• **What the exercise asks**
Each line from the top of the listing down to and including the line with "ending the mission.\\" must be duplicated exactly; pictures are to be skipped.

* * * * *

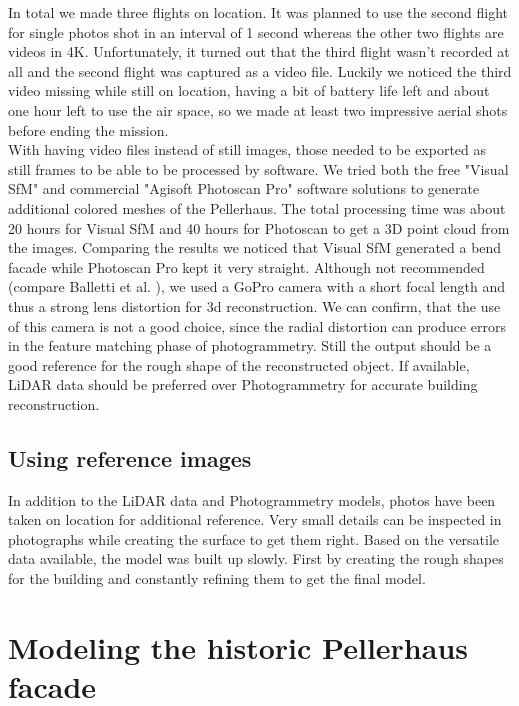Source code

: In total we made three flights on location. It was planned to use the second flight for single photos shot in an interval of 1 second whereas the other two flights are videos in 4K. Unfortunately, it turned out that the third flight wasn't recorded at all and the second flight was captured as a video file. Luckily we noticed the third video missing while still on location, having a bit of battery life left and about one hour left to use the air space, so we made at least two impressive aerial shots before ending the mission.\\

With having video files instead of still images, those needed to be exported as still frames to be able to be processed by software. We tried both the free "Visual SfM" and commercial "Agisoft Photoscan Pro" software solutions to generate additional colored meshes of the Pellerhaus. The total processing time was about 20 hours for Visual SfM and 40 hours for Photoscan to get a 3D point cloud from the images. Comparing the results we noticed that Visual SfM generated a bend facade while Photoscan Pro kept it very straight. Although not recommended (compare Balletti et al. \parencite{calibration_of_action_cameras}), we used a GoPro camera with a short focal length and thus a strong lens distortion for 3d reconstruction. We can confirm, that the use of this camera is not a good choice, since the radial distortion can produce errors in the feature matching phase of photogrammetry. Still the output should be a good reference for the rough shape of the reconstructed object. If available, LiDAR data should be preferred over Photogrammetry for accurate building reconstruction.

\subsection{Using reference images}

In addition to the LiDAR data and Photogrammetry models, photos have been taken on location for additional reference. Very small details can be inspected in photographs while creating the surface to get them right. Based on the versatile data available, the model was built up slowly. First by creating the rough shapes for the building and constantly refining them to get the final model.

\pagebreak

\section{Modeling the historic Pellerhaus facade}

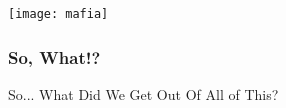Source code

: \documentclass[aspectratio=169, 15pt,usenames,dvipsnames]{beamer}
\begin{document}
	\begin{gdblank}		
		\centering
		\texttt{[image: mafia]}
	\end{gdblank}
	\begin{gdblank}
		\frametitle{So, What!?}
		\centering
		\LARGE 
		So... What Did We Get Out Of All of This?
	\end{gdblank}	
\end{document}
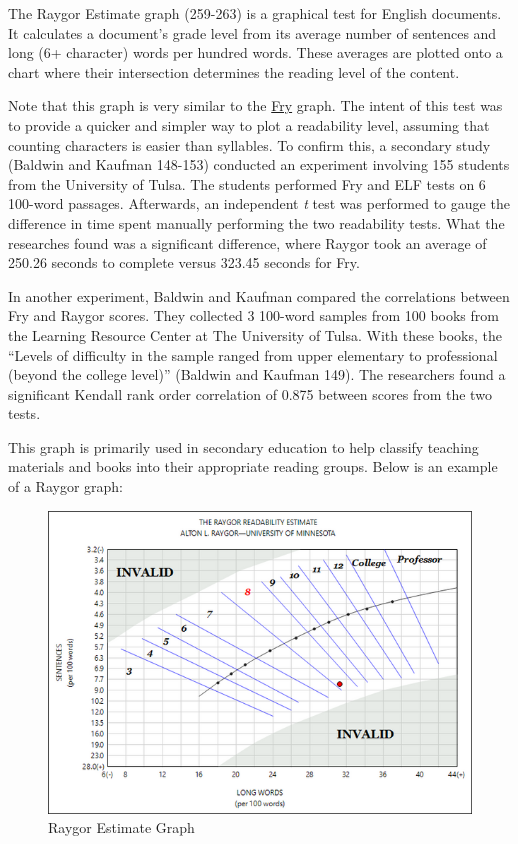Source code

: \documentclass[
]{book}
\theoremstyle{definition}
\theoremstyle{definition}
\theoremstyle{definition}
\theoremstyle{definition}
\theoremstyle{remark}
\begin{document}
The Raygor Estimate graph (259-263) is a graphical test for English documents. It calculates a document's grade level from its average number of sentences and long (6+ character) words per hundred words. These averages are plotted onto a chart where their intersection determines the reading level of the content.

Note that this graph is very similar to the \protect\hyperlink{fry-test}{Fry} graph. The intent of this test was to provide a quicker and simpler way to plot a readability level, assuming that counting characters is easier than syllables. To confirm this, a secondary study (Baldwin and Kaufman 148-153) conducted an experiment involving 155 students from the University of Tulsa. The students performed Fry and ELF tests on 6 100-word passages. Afterwards, an independent \emph{t} test was performed to gauge the difference in time spent manually performing the two readability tests. What the researches found was a significant difference, where Raygor took an average of 250.26 seconds to complete versus 323.45 seconds for Fry.

In another experiment, Baldwin and Kaufman compared the correlations between Fry and Raygor scores. They collected 3 100-word samples from 100 books from the Learning Resource Center at The University of Tulsa. With these books, the ``Levels of difficulty in the sample ranged from upper elementary to professional (beyond the college level)'' (Baldwin and Kaufman 149). The researchers found a significant Kendall rank order correlation of 0.875 between scores from the two tests.

This graph is primarily used in secondary education to help classify teaching materials and books into their appropriate reading groups. Below is an example of a Raygor graph:

\begin{figure}[H]

{\centering \includegraphics[width=0.75\linewidth,]{Images/raygorgraph} 

}

\caption{Raygor Estimate Graph}\label{fig:raygor}
\end{figure}
\end{document}

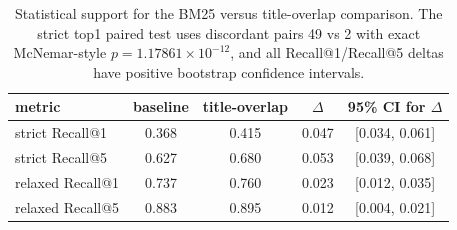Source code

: \begin{table}[t]
\centering
\caption{Statistical support for the BM25 versus title-overlap comparison. The strict top1 paired test uses discordant pairs 49 vs 2 with exact McNemar-style $p=1.17861\times10^{-12}$, and all Recall@1/Recall@5 deltas have positive bootstrap confidence intervals.}
\begin{tabular}{lcccc}
\hline
metric & baseline & title-overlap & $\Delta$ & 95\% CI for $\Delta$ \\
\hline
strict Recall@1 & 0.368 & 0.415 & 0.047 & [0.034, 0.061] \\
strict Recall@5 & 0.627 & 0.680 & 0.053 & [0.039, 0.068] \\
relaxed Recall@1 & 0.737 & 0.760 & 0.023 & [0.012, 0.035] \\
relaxed Recall@5 & 0.883 & 0.895 & 0.012 & [0.004, 0.021] \\
\hline
\end{tabular}
\end{table}
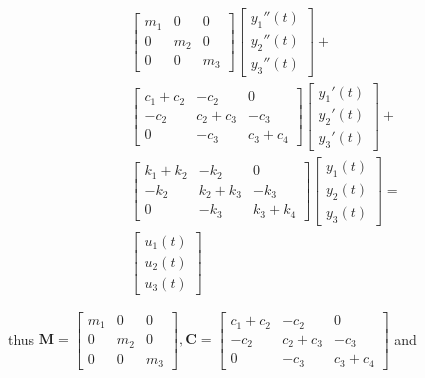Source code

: \documentclass[12pt,a4paper]{article}
\begin{document}
 \begin{equation}
    \begin{split}
    &\begin{bmatrix}
        m_1 & 0   & 0   \\
        0   & m_2 & 0   \\
        0   & 0   & m_3
    \end{bmatrix}
    \begin{bmatrix}
        y_1''(t) \\
        y_2''(t) \\
        y_3''(t)
    \end{bmatrix} + \\
    &\begin{bmatrix}
        c_1+c_2         & -c_2             & 0              \\
        -c_2            & c_2+c_3         & -c_3       \\
        0               & -c_3           & c_3+c_4
    \end{bmatrix}
    \begin{bmatrix}
        y_1'(t) \\
        y_2'(t) \\
        y_3'(t)
    \end{bmatrix} + \\
    &\begin{bmatrix}
        k_1+k_2         & -k_2             & 0              \\
        -k_2            & k_2+k_3         & -k_3       \\
        0               & -k_3           & k_3+k_4
    \end{bmatrix}
    \begin{bmatrix}
        y_1(t) \\
        y_2(t) \\
        y_3(t)
    \end{bmatrix} = \\
    &\begin{bmatrix}
        u_1(t) \\
        u_2(t) \\
        u_3(t)
    \end{bmatrix}
    \end{split}
\end{equation}

thus 
$\mathbf{M} = \begin{bmatrix}
    m_1 & 0   & 0   \\
    0   & m_2 & 0   \\
    0   & 0   & m_3
\end{bmatrix},
\mathbf{\mathbf{C}} = \begin{bmatrix}
    c_1+c_2         & -c_2             & 0              \\
    -c_2            & c_2+c_3         & -c_3       \\
    0               & -c_3           & c_3+c_4
\end{bmatrix}$
and
\end{document}

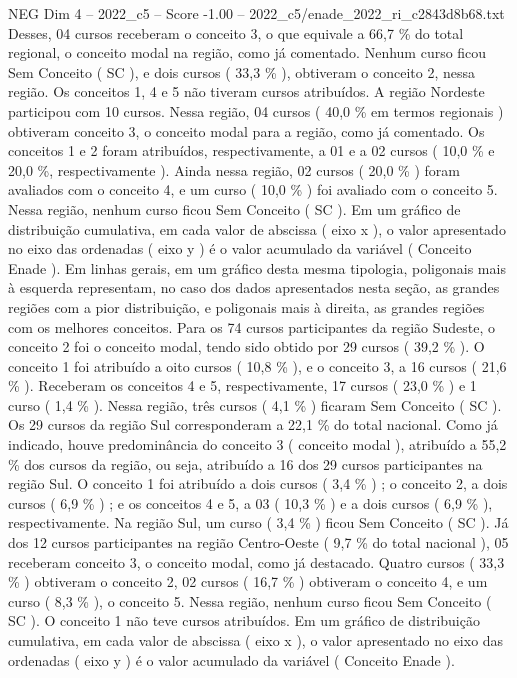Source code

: \begin{textsample}{NEG Dim 4 – 2022\_c5 – Score -1.00 – 2022\_c5/enade\_2022\_ri\_c2843d8b68.txt}
Desses, 04 cursos receberam o conceito 3, o que equivale a 66,7 \% do total regional, o conceito modal na região, como já comentado.
Nenhum curso ficou Sem Conceito ( SC ), e dois cursos ( 33,3 \% ), obtiveram o conceito 2, nessa região.
Os conceitos 1, 4 e 5 não tiveram cursos atribuídos.
A região Nordeste participou com 10 cursos.
Nessa região, 04 cursos ( 40,0 \% em termos regionais ) obtiveram conceito 3, o conceito modal para a região, como já comentado.
Os conceitos 1 e 2 foram atribuídos, respectivamente, a 01 e a 02 cursos ( 10,0 \% e 20,0 \%, respectivamente ).
Ainda nessa região, 02 cursos ( 20,0 \% ) foram avaliados com o conceito 4, e um curso ( 10,0 \% ) foi avaliado com o conceito 5.
Nessa região, nenhum curso ficou Sem Conceito ( SC ).
Em um gráfico de distribuição cumulativa, em cada valor de abscissa ( eixo x ), o valor apresentado no eixo das ordenadas ( eixo y ) é o valor acumulado da variável ( Conceito Enade ).
Em linhas gerais, em um gráfico desta mesma tipologia, poligonais mais à esquerda representam, no caso dos dados apresentados nesta seção, as grandes regiões com a pior distribuição, e poligonais mais à direita, as grandes regiões com os melhores conceitos.
Para os 74 cursos participantes da região Sudeste, o conceito 2 foi o conceito modal, tendo sido obtido por 29 cursos ( 39,2 \% ).
O conceito 1 foi atribuído a oito cursos ( 10,8 \% ), e o conceito 3, a 16 cursos ( 21,6 \% ).
Receberam os conceitos 4 e 5, respectivamente, 17 cursos ( 23,0 \% ) e 1 curso ( 1,4 \% ).
Nessa região, três cursos ( 4,1 \% ) ficaram Sem Conceito ( SC ).
Os 29 cursos da região Sul corresponderam a 22,1 \% do total nacional.
Como já indicado, houve predominância do conceito 3 ( conceito modal ), atribuído a 55,2 \% dos cursos da região, ou seja, atribuído a 16 dos 29 cursos participantes na região Sul.
O conceito 1 foi atribuído a dois cursos ( 3,4 \% ) ; o conceito 2, a dois cursos ( 6,9 \% ) ; e os conceitos 4 e 5, a 03 ( 10,3 \% ) e a dois cursos ( 6,9 \% ), respectivamente.
Na região Sul, um curso ( 3,4 \% ) ficou Sem Conceito ( SC ).
Já dos 12 cursos participantes na região Centro-Oeste ( 9,7 \% do total nacional ), 05 receberam conceito 3, o conceito modal, como já destacado.
Quatro cursos ( 33,3 \% ) obtiveram o conceito 2, 02 cursos ( 16,7 \% ) obtiveram o conceito 4, e um curso ( 8,3 \% ), o conceito 5.
Nessa região, nenhum curso ficou Sem Conceito ( SC ).
O conceito 1 não teve cursos atribuídos.
Em um gráfico de distribuição cumulativa, em cada valor de abscissa ( eixo x ), o valor apresentado no eixo das ordenadas ( eixo y ) é o valor acumulado da variável ( Conceito Enade ).

\end{textsample}
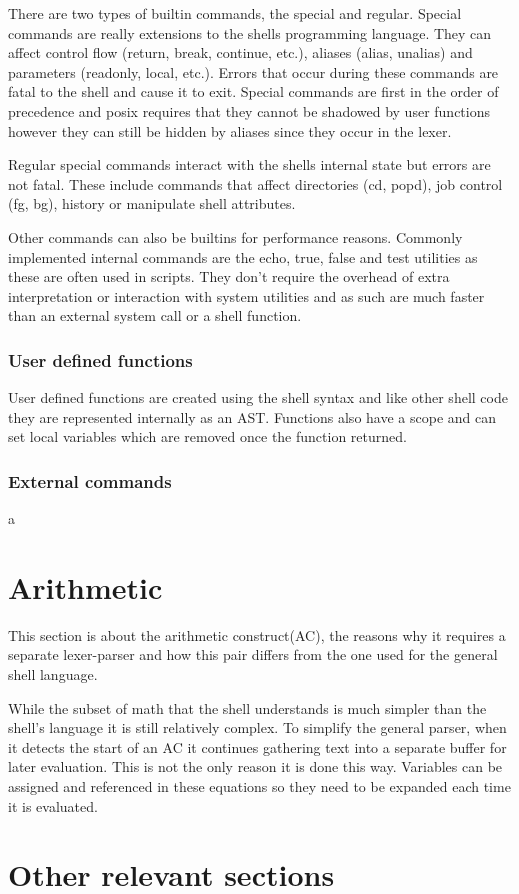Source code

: There are two types of builtin commands, the special and regular.
Special commands are really extensions to the shells programming language.
They can affect control flow (return, break, continue, etc.), aliases (alias, unalias) and parameters (readonly, local, etc.).
Errors that occur during these commands are fatal to the shell and cause it to exit.
Special commands are first in the order of precedence and posix requires that they cannot be shadowed by user functions however they can still be hidden by aliases since they occur in the lexer.

Regular special commands interact with the shells internal state but errors are not fatal.
These include commands that affect directories (cd, popd), job control (fg, bg), history or manipulate shell attributes.

Other commands can also be builtins for performance reasons.
Commonly implemented internal commands are the echo, true, false and test utilities as these are often used in scripts.
They don't require the overhead of extra interpretation or interaction with system utilities and as such are much faster than an external system call or a shell function.

\subsubsection{User defined functions}
User defined functions are created using the shell syntax and like other shell code they are represented internally as an AST.
Functions also have a scope and can set local variables which are removed once the function returned.

\subsubsection{External commands}
a

\section{Arithmetic}
This section is about the arithmetic construct(AC), the reasons why it requires a separate lexer-parser and how this pair differs from the one used for the general shell language.

While the subset of math that the shell understands is much simpler than the shell's language it is still relatively complex. 
To simplify the general parser, when it detects the start of an AC it continues gathering text into a separate buffer for later evaluation.
This is not the only reason it is done this way.
Variables can be assigned and referenced in these equations so they need to be expanded each time it is evaluated.




















\section{Other relevant sections}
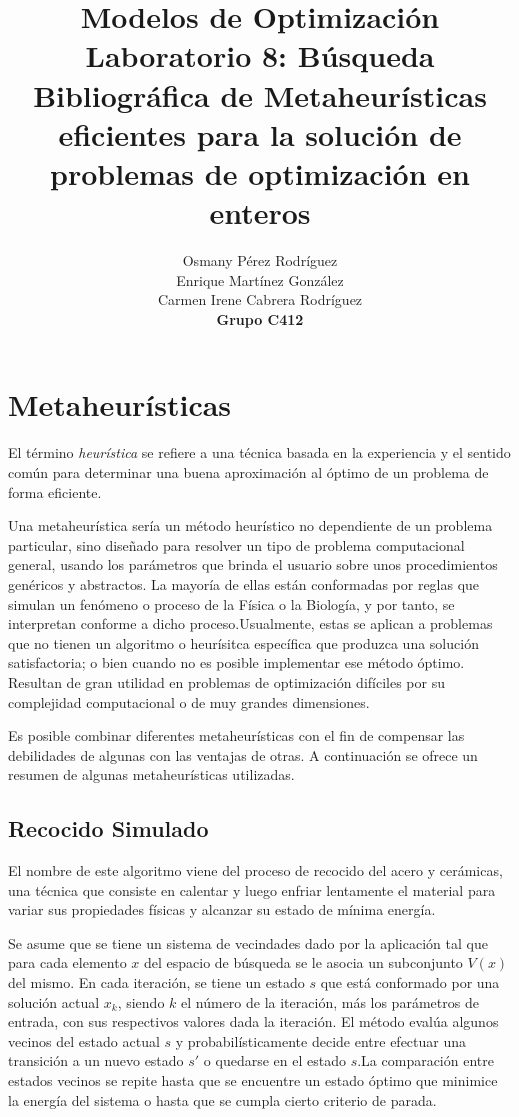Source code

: \documentclass[titlepage, 11pt]{scrartcl}
\title{
    \normalfont\normalsize
    {\huge Modelos de Optimización\\
    		\textbf{Laboratorio 8:}  Búsqueda Bibliográfica de Metaheurísticas eficientes para 
    		la solución de problemas de optimización en enteros
}
    \vspace{12pt}
}
\author{Osmany P\'erez Rodr\'iguez\\
		Enrique Mart\'inez Gonz\'alez\\
		Carmen Irene Cabrera Rodr\'iguez\\
		\textbf{Grupo C412}}
\date{}
\begin{document}
    \maketitle 
    
    \section{Metaheurísticas}
		El término \textit{heurística} se refiere a una técnica basada en la experiencia y el sentido común para determinar una buena aproximación al óptimo de un problema de forma eficiente.
		
		Una metaheurística sería un método heurístico no dependiente de un problema particular, sino diseñado para resolver un tipo de problema computacional general, usando los parámetros que brinda el usuario sobre unos procedimientos genéricos y abstractos. La mayoría de ellas están conformadas por reglas que simulan un fenómeno o proceso de la Física o la Biología, y por tanto, se interpretan conforme a dicho proceso.Usualmente, estas se aplican a problemas que no tienen un algoritmo o heurísitca específica que produzca una solución satisfactoria; o bien cuando no es posible implementar ese método óptimo. Resultan de gran utilidad en problemas de optimización difíciles por su complejidad computacional o de muy grandes dimensiones.
		
		Es posible combinar diferentes metaheurísticas con el fin de compensar las debilidades de algunas con las ventajas de otras. A continuación se ofrece un resumen de algunas metaheurísticas utilizadas.

	    \subsection{Recocido Simulado}
	    	El nombre de este algoritmo viene del proceso de recocido del acero y cerámicas, una técnica que consiste en calentar y luego enfriar lentamente el material para variar sus propiedades físicas y alcanzar su estado de mínima energía.
	    	
	    	Se asume que se tiene un sistema de vecindades dado por la aplicación tal que para cada elemento $x$ del espacio de búsqueda se le asocia un subconjunto $V(x)$ del mismo. 
	    	En cada iteración, se tiene un estado $s$ que está conformado por una solución actual $x_k$, siendo $k$ el número de la iteración, más los parámetros de entrada, con sus respectivos valores dada la iteración. El método evalúa algunos vecinos del estado actual $s$ y probabilísticamente decide entre efectuar una transición a un nuevo estado $s'$ o quedarse en el estado $s$.La comparación entre estados vecinos se repite hasta que se encuentre un estado óptimo que minimice la energía del sistema o hasta que se cumpla cierto criterio de parada.
	    	
\end{document}
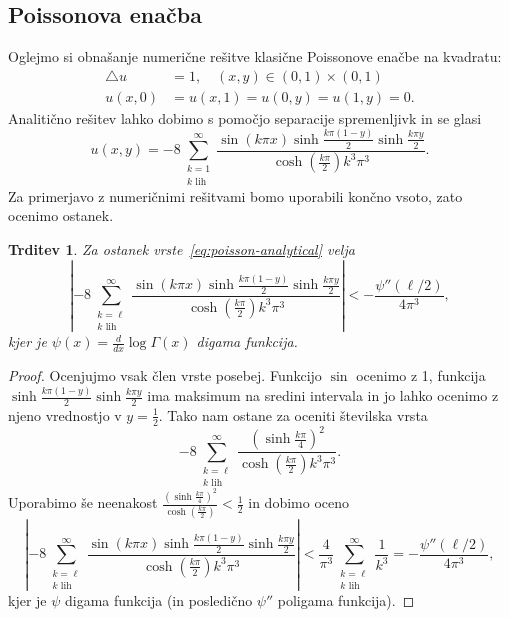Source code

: \documentclass[12pt,a4paper,twoside]{article}
\theoremstyle{definition} %
\theoremstyle{plain} %
\newtheorem{trditev}[definicija]{Trditev}
\numberwithin{equation}{section}
\newcommand{\lap}{\triangle}
\newcommand{\dd}[2]{\ensuremath{\frac{d #1}{d #2}}}
\newcommand{\ddx}[1]{\dd{#1}{x}}
\begin{document}
\subsection{Poissonova enačba}
Oglejmo si obnašanje numerične rešitve klasične Poissonove enačbe na kvadratu:
\begin{align}
  \lap u &= 1, \quad (x, y) \in (0, 1) \times (0, 1)
  \label{eq:poisson-problem} \\
  u(x, 0) &= u(x, 1) = u(0, y) = u(1, y) = 0. \nonumber
\end{align}
Analitično rešitev lahko dobimo s pomočjo separacije spremenljivk in se glasi
\begin{equation}
  u(x, y) =
  -8 \sum_{\substack{k=1 \\ k \text{ lih}}}^\infty \frac{ \sin (k \pi  x) \sinh
  \frac{k \pi  (1-y)}{2} \sinh \frac{k \pi
y}{2}}{\cosh(\frac{k\pi}{2})k^3 \pi ^3}.
  \label{eq:poisson-analytical}
\end{equation}
Za primerjavo z numeričnimi rešitvami bomo uporabili končno vsoto, zato ocenimo
ostanek.
\begin{trditev}
  Za ostanek vrste~\eqref{eq:poisson-analytical} velja
  \[
    \left|-8 \sum_{\substack{k=\ell \\ k \text{ lih}}}^\infty \frac{ \sin (k \pi  x) \sinh
      \frac{k \pi  (1-y)}{2} \sinh \frac{k \pi y}{2}}{\cosh(\frac{k\pi}{2})k^3
      \pi ^3}\right| < -\frac{\psi''(\ell/2)}{4 \pi^3},
  \]
  kjer je $\psi(x) = \ddx{}\log\Gamma(x)$ digama funkcija.
\end{trditev}
\begin{proof}
Ocenjujmo vsak člen vrste posebej. Funkcijo $\sin$ ocenimo z 1, funkcija
$\sinh \frac{k \pi  (1-y)}{2} \sinh \frac{k \pi y}{2}$ ima maksimum na sredini
intervala in jo lahko ocenimo z njeno vrednostjo v $y = \frac{1}{2}$.
Tako nam ostane za oceniti številska vrsta
\[
    -8 \sum_{\substack{k=\ell \\ k \text{ lih}}}^\infty
    \frac{\left(\sinh\frac{k \pi}{4}\right)^2}{\cosh(\frac{k\pi}{2})k^3
    \pi ^3} .
\]
Uporabimo še neenakost $\frac{\left(\sinh\frac{k
\pi}{4}\right)^2}{\cosh(\frac{k\pi}{2})} < \frac{1}{2}$ in dobimo oceno
\[
\left|-8 \sum_{\substack{k=\ell \\ k \text{ lih}}}^\infty \frac{ \sin (k \pi  x) \sinh
      \frac{k \pi  (1-y)}{2} \sinh \frac{k \pi y}{2}}{\cosh(\frac{k\pi}{2})k^3
      \pi ^3}\right| < \frac{4}{\pi^3} \sum_{\substack{k=\ell \\ k \text{ lih}}}^\infty
      \frac{1}{k^3} = -\frac{\psi''(\ell/2)}{4 \pi^3},
\]
kjer je $\psi$ digama funkcija (in posledično $\psi''$ poligama funkcija).
\end{proof}
\end{document}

* * * * *

• **Output below**
Source code

: In total we made three flights on location. It was planned to use the second flight for single photos shot in an interval of 1 second whereas the other two flights are videos in 4K. Unfortunately, it turned out that the third flight wasn't recorded at all and the second flight was captured as a video file. Luckily we noticed the third video missing while still on location, having a bit of battery life left and about one hour left to use the air space, so we made at least two impressive aerial shots before ending the mission.\\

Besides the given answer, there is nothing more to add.